Required work: Your response must be made up of each line in the data below that contains the string "attribute".

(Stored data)
-=-=-=-=-
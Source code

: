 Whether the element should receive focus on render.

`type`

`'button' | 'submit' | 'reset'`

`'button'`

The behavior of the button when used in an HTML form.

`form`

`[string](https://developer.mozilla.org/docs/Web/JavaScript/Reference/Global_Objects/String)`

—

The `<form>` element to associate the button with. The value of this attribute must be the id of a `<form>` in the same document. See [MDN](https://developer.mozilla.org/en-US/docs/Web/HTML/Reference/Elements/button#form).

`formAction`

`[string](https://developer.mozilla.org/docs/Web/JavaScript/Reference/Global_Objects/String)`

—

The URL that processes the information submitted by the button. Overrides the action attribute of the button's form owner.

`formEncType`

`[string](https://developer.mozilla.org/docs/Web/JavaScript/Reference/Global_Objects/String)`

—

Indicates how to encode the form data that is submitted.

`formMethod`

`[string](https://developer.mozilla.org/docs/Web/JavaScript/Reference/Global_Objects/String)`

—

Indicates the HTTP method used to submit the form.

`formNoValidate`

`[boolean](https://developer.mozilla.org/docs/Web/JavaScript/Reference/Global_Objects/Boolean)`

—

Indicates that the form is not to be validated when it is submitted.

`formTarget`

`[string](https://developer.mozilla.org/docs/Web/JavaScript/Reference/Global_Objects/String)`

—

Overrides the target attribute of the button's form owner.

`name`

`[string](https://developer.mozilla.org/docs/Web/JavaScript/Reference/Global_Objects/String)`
-=-=-=-=-
Task response:
The `<form>` element to associate the button with. The value of this attribute must be the id of a `<form>` in the same document. See [MDN](https://developer.mozilla.org/en-US/docs/Web/HTML/Reference/Elements/button#form).
The URL that processes the information submitted by the button. Overrides the action attribute of the button's form owner.
Overrides the target attribute of the button's form owner.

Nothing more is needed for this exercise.